Research Aims to Develop Microelectronics and Microbe Interaction

Researchers at Rice University will lead a project sponsored by the Department of Defense to enhance communications between microelectronics and microorganisms, paving the way for living sense-and-respond systems.

One of 28 newly announced Multidisciplinary University Research Initiative (MURI) contracts for basic research on emerging technologies is a five-year, $6.25 million grant managed by Rice and shared with partners at Tufts University and Virginia Tech University.

Rice project directors Caroline Ajo-Franklin, Jonathan Silberg and Rafael Verduzco are creating electrobiology techniques that aim to make interactions between electronics and cells quicker and more efficient. Researchers anticipate that this will allow applications such as living sensors to detect and respond rapidly when water or soil is contaminated, allowing them to neutralize the pollution.

Multiple disciplines will be involved in developing the first project, which is an electrobiology system that senses and destroys environmental toxins in real-time, according to Ajo-Franklin.

Ajio-Franklin will use synthetic biology knowledge while others will contribute protein engineering (Silberg), small molecule chemistry (Emily Mevers of Virginia Tech), soft materials (Verduzco), and microsystems integration (Sameer Sonkusale of Tufts), and machine learning (Soha Hassoun of Tufts).

This work will provide foundational knowledge and capabilities to create microelectronics interfaced with microorganisms that neutralize threats to humans or the environment in real time.

Caroline Ajo-Franklin, Principal Investigator and Professor, BioSciences, Rice University

To speed up multichannel communications, the team will employ several techniques. Allosteric regulation, which cells utilize to govern protein dynamics, is one that was inspired by nature. It will be used to control newly engineered electron-transfer proteins, according to the researchers.
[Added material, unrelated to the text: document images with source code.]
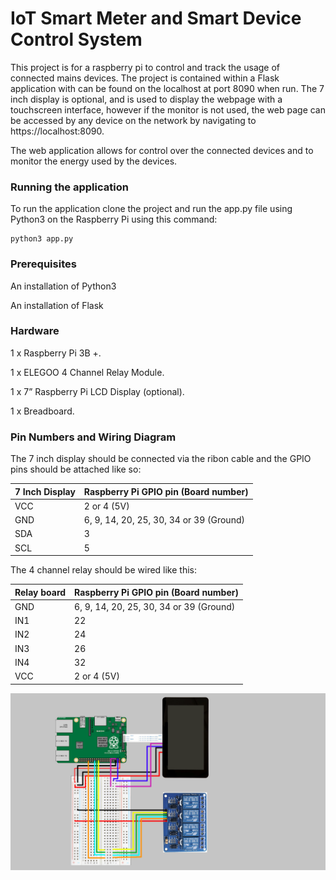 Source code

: # IoT Smart Meter and Smart Device Control System

This project is for a raspberry pi to control and track the usage of connected mains devices.  The project is contained within a Flask application with can be found on the localhost at port 8090 when run.  The 7 inch display is optional, and is used to display the webpage with a touchscreen interface, however if the monitor is not used, the web page can be accessed by any device on the network by navigating to https://localhost:8090.  

The web application allows for control over the connected devices and to monitor the energy used by the devices.

### Running the application
To run the application clone the project and run the app.py file using Python3 on the Raspberry Pi using this command:
```console
python3 app.py
```

### Prerequisites
An installation of Python3

An installation of Flask

### Hardware
1 x Raspberry Pi 3B +.

1 x ELEGOO 4 Channel Relay Module.

1 x 7” Raspberry Pi LCD Display (optional).

1 x Breadboard.


###  Pin Numbers and Wiring Diagram
The 7 inch display should be connected via the ribon cable and the GPIO pins should be attached like so:

7 Inch Display | Raspberry Pi GPIO pin (Board number)
 --- | ---
 VCC | 2 or 4 (5V)
 GND | 6, 9, 14, 20, 25, 30, 34 or 39 (Ground)
 SDA | 3
 SCL | 5

The 4 channel relay should be wired like this:

Relay board | Raspberry Pi GPIO pin (Board number)
 --- | ---
 GND | 6, 9, 14, 20, 25, 30, 34 or 39 (Ground)
 IN1 | 22
 IN2 | 24
 IN3 | 26
 IN4 | 32
 VCC | 2 or 4 (5V)


![alt text](https://github.com/KristianTan/IoTSmartMeter/blob/master/Wiring%20Diagram.png "Wiring diagram")
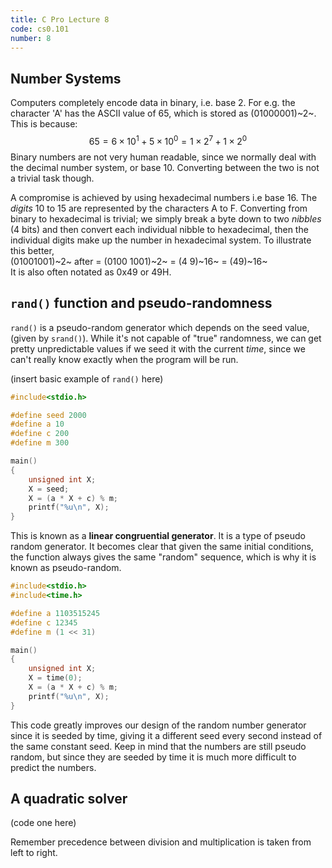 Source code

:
 ```yaml
---
title: C Pro Lecture 8
code: cs0.101
number: 8
---
```

## Number Systems

Computers completely encode data in binary, i.e. base 2. For e.g. the character 'A' has the ASCII value of 65, which is stored as (01000001)~2~.
This is because:
$$65 = 6 \times 10^1 + 5 \times 10^0 = 1 \times 2^7 + 1\times 2^0 $$
Binary numbers are not very human readable, since we normally deal with the decimal number system, or base 10. Converting between the two is not a trivial task though.

A compromise is achieved by using hexadecimal numbers i.e base 16. The *digits* 10 to 15 are represented by the characters A to F.
Converting from binary to hexadecimal is trivial; we simply break a byte down to two *nibbles* (4 bits) and then convert each individual nibble to hexadecimal, then the individual digits make up the number in hexadecimal system.
To illustrate this better,  
(01001001)~2~ after = (0100 1001)~2~ = (4 9)~16~ = (49)~16~  
It is also often notated as 0x49 or 49H.

## `rand()` function and pseudo-randomness

`rand()` is a pseudo-random generator which depends on the seed value, (given by `srand()`). While it's not capable of "true" randomness, we can get pretty unpredictable values if we seed it with the current *time*, since we can't really know exactly when the program will be run.

(insert basic example of `rand()` here)
```c
#include<stdio.h>

#define seed 2000
#define a 10
#define c 200
#define m 300

main()
{
    unsigned int X;
    X = seed;
    X = (a * X + c) % m;
    printf("%u\n", X);
}
```

This is known as a **linear congruential generator**. It is a type of pseudo random generator. It becomes clear that given the same initial conditions, the function always gives the same "random" sequence, which is why it is known as pseudo-random.

```c
#include<stdio.h>
#include<time.h>

#define a 1103515245
#define c 12345
#define m (1 << 31)

main()
{
    unsigned int X;
    X = time(0);
    X = (a * X + c) % m;
    printf("%u\n", X);
}
```

This code greatly improves our design of the random number generator since it is seeded by time, giving it a different seed every second instead of the same constant seed.
Keep in mind that the numbers are still pseudo random, but since they are seeded by time it is much more difficult to predict the numbers.

## A quadratic solver

(code one here)

Remember precedence between division and multiplication is taken from left to right.

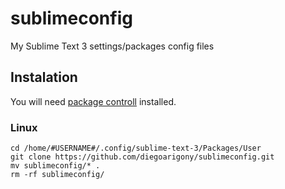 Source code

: # sublimeconfig
My Sublime Text 3 settings/packages config files

## Instalation
You will need [package controll](https://packagecontrol.io/) installed.

### Linux
```console
cd /home/#USERNAME#/.config/sublime-text-3/Packages/User
git clone https://github.com/diegoarigony/sublimeconfig.git
mv sublimeconfig/* .
rm -rf sublimeconfig/
```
The activation of enzymes via linkages to electron acceptors (or anodes) is a second technique for facilitating parallel communication pathways. Finally, machine learning will be used to enable the co-design of coupled molecules and proteins that operate as communication channels.

Today, state-of-the-art biosensors can detect a single pollutant in about five minutes. This project will develop capabilities to simultaneously detect hundreds of molecules and inactivate any that are harmful.

Caroline Ajo-Franklin, Principal Investigator and Professor, BioSciences, Rice University

Rice’s E. Dell Butcher Professor Emeritus, George Bennett, will assist in the development of critical machine learning techniques, Ajio-Franklin added.

Ajo-Franklin is a CPRIT Scholar in Cancer Research and a professor of biosciences. Silberg is the head of the Systems, Synthetic, and Physical Biology Ph.D. program and the Stewart Memorial Professor of BioSciences. Verduzco is a professor of materials science and nanoengineering, as well as chemical and biomolecular engineering.